I wanted to make a realistic looking flower.
The goal is to make it realistic even on a massive close-up, almost microscopic. So, this is more a material challege for me, rather than modelling (or perhaps I’m wrong?). I’m using the Cycles renderer.

In my current progress I feel that I’m missing something with the petals tissue, I don’t exactly know what. Therefore I ask for your feedback.

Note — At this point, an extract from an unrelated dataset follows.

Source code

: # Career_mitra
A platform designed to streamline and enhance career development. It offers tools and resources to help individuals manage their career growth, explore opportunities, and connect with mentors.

One note: the depth of field is very wide on purpose - at this stage I want to see the details of everything.

Cheers!



OK, so I’ve found an amazing close-up photo on Wikimedia Commons. Photo: Thomas Bresson


Looks like there’s lots of work ahead :slight_smile:

This photo should explain why I used so much pollen dust:
Imgur

Hey, welcome to Blender. It looks like you’re doing well with it. I’ve not seen the tutorial you’re talking about, but your renders are looking nice.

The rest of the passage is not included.